Po dwóch niezwykle zaciętych starciach, Trójkolorowi stanęli do decydującej batalii o awans w trzecim meczu w Głogowie. Spotkanie rozpoczęło się dynamicznie — pierwszą bramkę zdobyli gospodarze, a chwilę później, po drugiej stronie boiska, Strelnikov został ukarany dwuminutowym wykluczeniem, co już na samym początku zwiastowało twardą rywalizację od pierwszych minut. Dwa pierwsze trafienia dla Górnika zanotował Taras Minotskyi, a zespół z Zabrza od początku imponował grą w defensywie.

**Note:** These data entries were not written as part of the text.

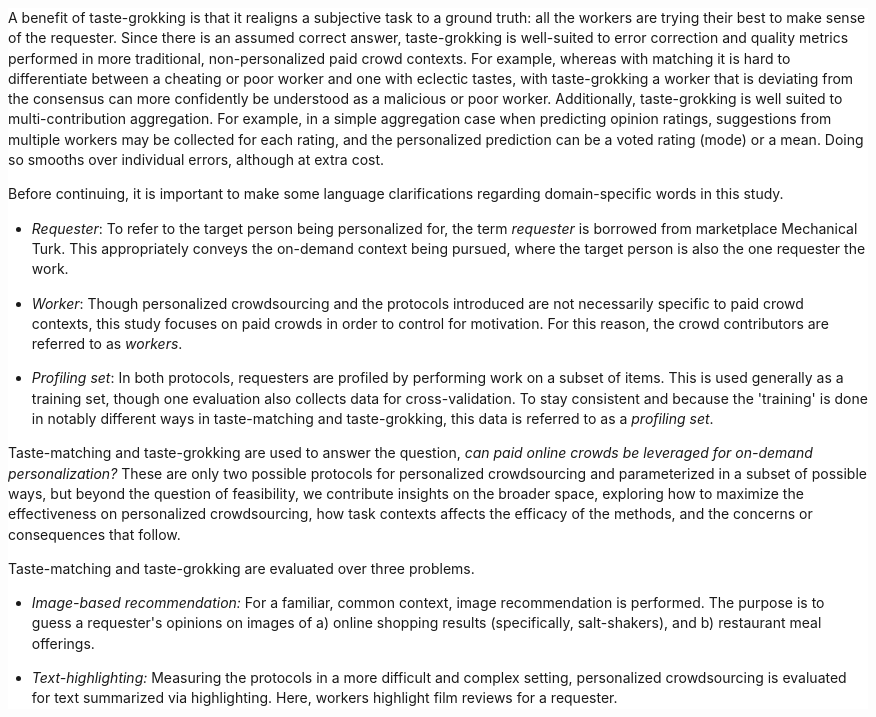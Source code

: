 A benefit of taste-grokking is that it realigns a subjective task to a ground truth: all the workers are trying their best to make sense of the requester.
Since there is an assumed correct answer, taste-grokking is well-suited to error correction and quality metrics performed in more traditional, non-personalized paid crowd contexts.
For example, whereas with matching it is hard to differentiate between a cheating or poor worker and one with eclectic tastes, with taste-grokking a worker that is deviating from the consensus can more confidently be understood as a malicious or poor worker.
Additionally, taste-grokking is well suited to multi-contribution aggregation.
For example, in a simple aggregation case when predicting opinion ratings, suggestions from multiple workers may be collected for each rating, and the personalized prediction can be a voted rating (mode) or a mean.
Doing so smooths over individual errors, although at extra cost.

Before continuing, it is important to make some language clarifications regarding domain-specific words in this study.

-   *Requester*: To refer to the target person being personalized for,
    the term *requester* is borrowed from
    marketplace Mechanical Turk.
This appropriately conveys the
    on-demand context being pursued, where the target person is also the
    one requester the work.

-   *Worker*: Though personalized crowdsourcing and the protocols
    introduced are not necessarily specific to paid crowd contexts, this
    study focuses on paid crowds in order to control for motivation.
For
    this reason, the crowd contributors are referred to as *workers*.

-   *Profiling set*: In both protocols, requesters are profiled by
    performing work on a subset of items.
This is used generally as a
    training set, though one evaluation also collects data
    for cross-validation.
To stay consistent and because the 'training'
    is done in notably different ways in taste-matching and
    taste-grokking, this data is referred to as a *profiling set*.

Taste-matching and taste-grokking are used to answer the question, *can paid online crowds be leveraged for on-demand personalization?* These are only two possible protocols for personalized crowdsourcing and parameterized in a subset of possible ways, but beyond the question of feasibility, we contribute insights on the broader space, exploring how to maximize the effectiveness on personalized crowdsourcing, how task contexts affects the efficacy of the methods, and the concerns or consequences that follow.

Taste-matching and taste-grokking are evaluated over three problems.

-   *Image-based recommendation:* For a familiar, common context, image
    recommendation is performed.
The purpose is to guess a requester's
    opinions on images of 
    a) online shopping results (specifically, salt-shakers), and 
    b) restaurant meal offerings.

-   *Text-highlighting:* Measuring the protocols in a more difficult and
    complex setting, personalized crowdsourcing is evaluated for text
    summarized via highlighting.
Here, workers highlight film reviews
    for a requester.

W czwartej minucie gospodarze otrzymali kolejną dwuminutową karę, co Trójkolorowi znakomicie wykorzystali, budując przewagę. W ofensywie brylował niezmiennie Minotskyi, zdobywając cztery z pierwszych pięciu bramek Górnika. Mecz prowadzony był w zawrotnym tempie i już w ósmej minucie przyjezdni prowadzili 7:5. Agresywna, momentami na granicy faulu gra głogowian była skrupulatnie odnotowywana przez arbitrów i skutkowała kolejnymi wykluczeniami. W 10. minucie Chrobry ponownie grał w osłabieniu.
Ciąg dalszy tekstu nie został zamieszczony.